▸ Material provided:
★ ★ ★ ★

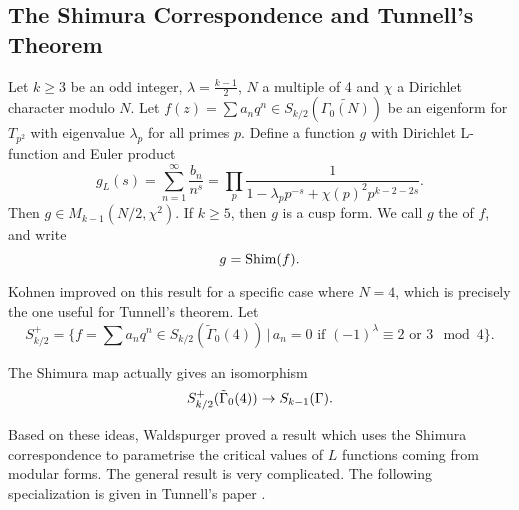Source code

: \documentclass[12pt, a4paper]{amsart}
\begin{document}
\subsection{The Shimura Correspondence and Tunnell's Theorem}

\begin{thm}
  Let $k \geq 3$ be an odd integer, $\lambda = \frac{k-1}{2}$, $N$ a multiple of
  4 and $\chi$ a Dirichlet character modulo $N$. Let $f(z) = \sum a_n q^n \in
  S_{k/2}(\tilde{\Gamma_0(N)})$ be an eigenform for $T_{p^2}$ with eigenvalue
  $\lambda_p$ for all primes $p$. Define a function $g$ with Dirichlet
  L-function and Euler product
  \[g_L(s) = \sum\limits_{n=1}^\infty \frac{b_n}{n^s} = \prod\limits_p
    \frac{1}{1 - \lambda_p p^{-s} + \chi(p)^2 p^{k-2-2s}}.\]
  Then $g \in M_{k-1}(N/2, \chi^2)$.
  If $k \geq 5$, then $g$ is a cusp form. We call $g$ the
   of $f$, and write
  \[g = \textnormal{Shim}(f).\]
\end{thm}

Kohnen improved on this result for a specific case where $N = 4$, which is
precisely the one useful for Tunnell's theorem. Let
\[S_{k/2}^+ = \{f = \sum a_n q^n \in S_{k/2}(\tilde{\Gamma}_0(4)) \, | \,
  a_n = 0 \text{ if } (-1)^\lambda \equiv 2 \text{ or } 3 \mod{4}\}.\]

\begin{thm}
  The Shimura map actually gives an isomorphism
  \[S_{k/2}^+(\tilde{\Gamma}_0(4)) \rightarrow S_{k-1}(\Gamma).\]
\end{thm}

Based on these ideas, Waldspurger proved a result which uses the Shimura
correspondence to parametrise the critical values of $L$ functions coming from
modular forms. The general result is very complicated. The following
specialization is given in Tunnell's paper \cite[Page 328]{Tunnell}.

\end{document}
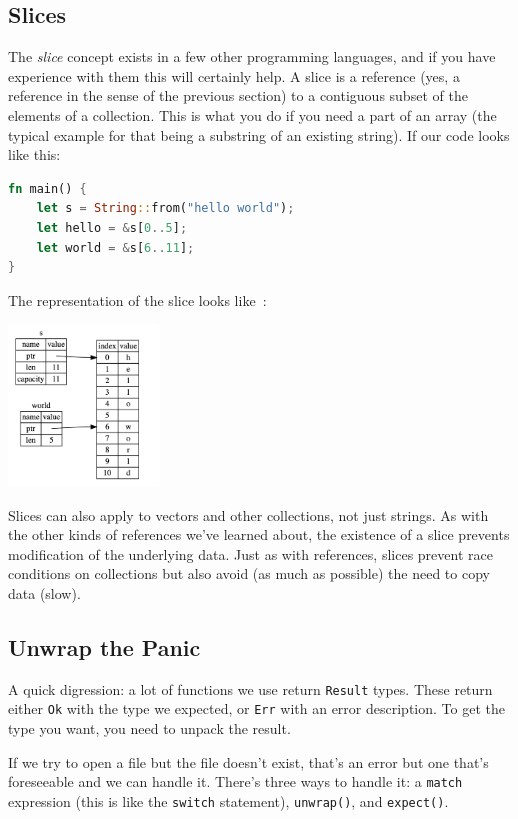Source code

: \subsection*{Slices}
The \textit{slice} concept exists in a few other programming languages, and if you have experience with them this will certainly help. A slice is a reference (yes, a reference in the sense of the previous section) to a contiguous subset of the elements of a collection. This is what you do if you need a part of an array (the typical example for that being a substring of an existing string). If our code looks like this:

\begin{lstlisting}[language=Rust]
fn main() {
    let s = String::from("hello world");
    let hello = &s[0..5];
    let world = &s[6..11];
}
\end{lstlisting}

The representation of the slice looks like~\cite{rustdocs}:
\begin{center}
	\includegraphics[width=0.3\textwidth]{images/string-slice.png}
\end{center}

Slices can also apply to vectors and other collections, not just strings. As with the other kinds of references we've learned about, the existence of a slice prevents modification of the underlying data. Just as with references, slices prevent race conditions on collections but also avoid (as much as possible) the need to copy data (slow).

\subsection*{Unwrap the Panic}
A quick digression: a lot of functions we use return \texttt{Result} types. These return either \texttt{Ok} with the type we expected, or \texttt{Err} with an error description. To get the type you want, you need to unpack the result.

If we try to open a file but the file doesn't exist, that's an error but one that's foreseeable and we can handle it. There's three ways to handle it: a \texttt{match} expression (this is like the \texttt{switch} statement), \texttt{unwrap()}, and \texttt{expect()}. 

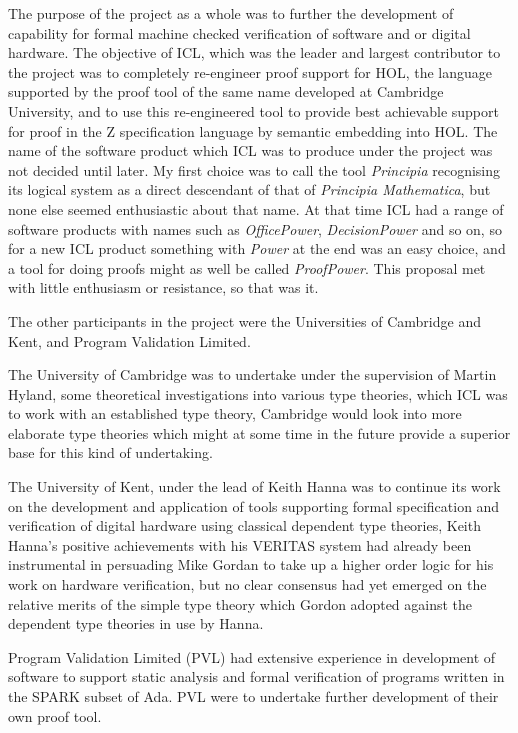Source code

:\documentclass[10pt,titlepage]{book}
\begin{document}
The purpose of the project as a whole was to further the development of capability for formal machine checked verification of software and or digital hardware.
The objective of ICL, which was the leader and largest contributor to the project was to completely re-engineer proof support for HOL, the language supported by the proof tool of the same name developed at Cambridge University, and to use this re-engineered tool to provide best achievable support for proof in the Z specification language by semantic embedding into HOL.
The name of the software product which ICL was to produce under the project was not decided until later.
My first choice was to call the tool {\it Principia} recognising its logical system as a direct descendant of that of {\it Principia Mathematica}\cite{whitehead10}, but none else seemed enthusiastic about that name.
At that time ICL had a range of software products with names such as {\it OfficePower}, {\it DecisionPower} and so on, so for a new ICL product something with {\it Power} at the end was an easy choice, and a tool for doing proofs might as well be called {\it ProofPower}.
This proposal met with little enthusiasm or resistance, so that was it.

The other participants in the project were the Universities of Cambridge and Kent, and Program Validation Limited.

The University of Cambridge was to undertake under the supervision of Martin Hyland, some theoretical investigations into various type theories, which ICL was to work with an established type theory, Cambridge would look into more elaborate type theories which might at some time in the future provide a superior base for this kind of undertaking.

The University of Kent, under the lead of Keith Hanna was to continue its work on the development and application of tools supporting formal specification and verification of digital hardware using classical dependent type theories,
Keith Hanna's positive achievements with his VERITAS system had already been instrumental in persuading Mike Gordan to take up a higher order logic for his work on hardware verification, but no clear consensus had yet emerged on the relative merits of the simple type theory which Gordon adopted against the dependent type theories in use by Hanna.

Program Validation Limited (PVL) had extensive experience in development of software to support static analysis and formal verification of programs written in the SPARK subset of Ada.
PVL were to undertake further development of their own proof tool.
\end{document}
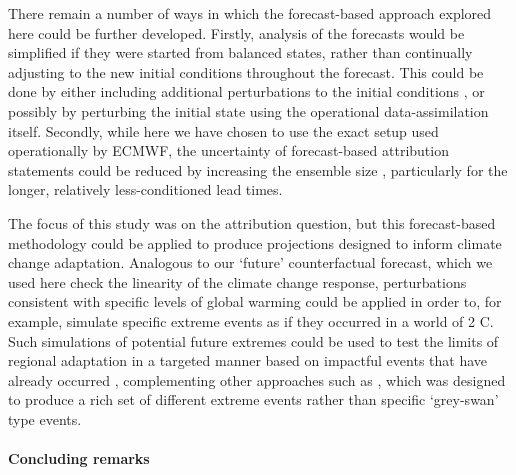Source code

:   There remain a number of ways in which the forecast-based approach explored here could be further developed. Firstly, analysis of the forecasts would be simplified if they were started from balanced states, rather than continually adjusting to the new initial conditions throughout the forecast. This could be done by either including additional perturbations to the initial conditions \cite[ie. to the land-surface and atmospheric states,][]{wang_initialized_2021,reed_attribution_2022,wehner_operational_2022}, or possibly by perturbing the initial state using the operational data-assimilation itself. Secondly, while here we have chosen to use the exact setup used operationally by ECMWF, the uncertainty of forecast-based attribution statements could be reduced by increasing the ensemble size \cite[we note that 51 members is a relatively small ensemble in the context of traditional attribution-specific experiments,][]{massey_weatherhome-development_2015,ciavarella_upgrade_2018}, particularly for the longer, relatively less-conditioned lead times.

  The focus of this study was on the attribution question, but this forecast-based methodology could be applied to produce projections designed to inform climate change adaptation. Analogous to our `future' counterfactual forecast, which we used here check the linearity of the climate change response, perturbations consistent with specific levels of global warming could be applied in order to, for example, simulate specific extreme events as if they occurred in a world of 2 \textdegree{}C. Such simulations of potential future extremes could be used to test the limits of regional adaptation in a targeted manner based on impactful events that have already occurred \cite{hazeleger_tales_2015}, complementing other approaches such as \cite{leach_generating_2022}, which was designed to produce a rich set of different extreme events rather than specific `grey-swan' type events.

  \paragraph*{Concluding remarks}\label{ch4:remarks}

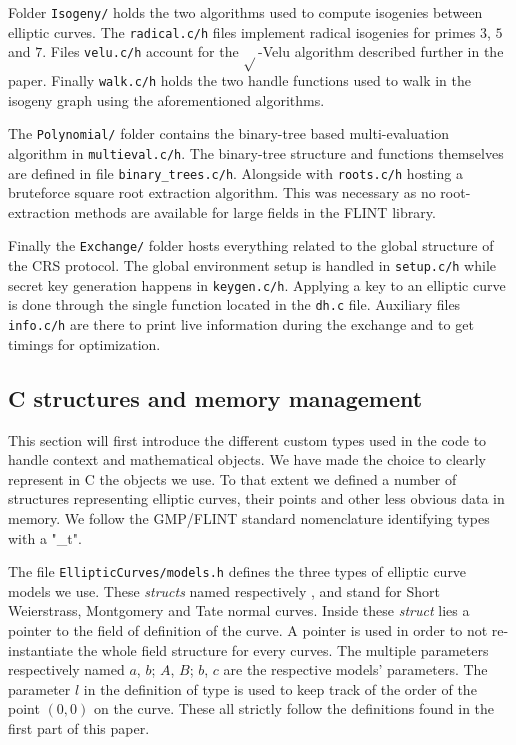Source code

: \documentclass[../main.tex]{subfilesubs}
\begin{document}
Folder \texttt{Isogeny/} holds the two algorithms used to compute isogenies between elliptic curves.
The \texttt{radical.c/h} files implement radical isogenies for primes $3$, $5$ and $7$.
Files \texttt{velu.c/h} account for the $\sqrt{}$-Velu algorithm described further in the paper.
Finally \texttt{walk.c/h} holds the two handle functions used to walk in the isogeny graph using the aforementioned algorithms.

The \texttt{Polynomial/} folder contains the binary-tree based multi-evaluation algorithm in \texttt{multieval.c/h}.
The binary-tree structure and functions themselves are defined in file \texttt{binary\_trees.c/h}.
Alongside with \texttt{roots.c/h} hosting a bruteforce square root extraction algorithm.
This was necessary as no root-extraction methods are available for large fields in the FLINT library.

Finally the \texttt{Exchange/} folder hosts everything related to the global structure of the CRS protocol.
The global environment setup is handled in \texttt{setup.c/h} while secret key generation happens in \texttt{keygen.c/h}.
Applying a key to an elliptic curve is done through the single function located in the \texttt{dh.c} file.
Auxiliary files \texttt{info.c/h} are there to print live information during the exchange  and to get timings for optimization.











\subsection{C structures and memory management}
This section will first introduce the different custom types used in the code to handle context and mathematical objects.
We have made the choice to clearly represent in C the objects we use.
To that extent we defined a number of structures representing elliptic curves, their points and other less obvious data in memory.
We follow the GMP/FLINT standard nomenclature identifying types with a "\_t".

The file \texttt{EllipticCurves/models.h} defines the three types of elliptic curve models we use.
These \textit{structs} named respectively ,  and  stand for Short Weierstrass, Montgomery and Tate normal curves.
Inside these \textit{struct} lies a  pointer to the field of definition of the curve.
A pointer is used in order to not re-instantiate the whole field structure for every curves.
The multiple  parameters respectively named $a$, $b$; $A$, $B$; $b$, $c$ are the respective models' parameters.
The  parameter $l$ in the definition of type  is used to keep track of the order of the point $(0, 0)$ on the curve.
These all strictly follow the definitions found in the first part of this paper.
\end{document}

★ ★ ★ ★

▸ Work task: Whenever a line in the material above holds the string "hardware", copy that line in full.

▸ Written solution:
The purpose of the project as a whole was to further the development of capability for formal machine checked verification of software and or digital hardware.
The University of Kent, under the lead of Keith Hanna was to continue its work on the development and application of tools supporting formal specification and verification of digital hardware using classical dependent type theories,
Keith Hanna's positive achievements with his VERITAS system had already been instrumental in persuading Mike Gordan to take up a higher order logic for his work on hardware verification, but no clear consensus had yet emerged on the relative merits of the simple type theory which Gordon adopted against the dependent type theories in use by Hanna.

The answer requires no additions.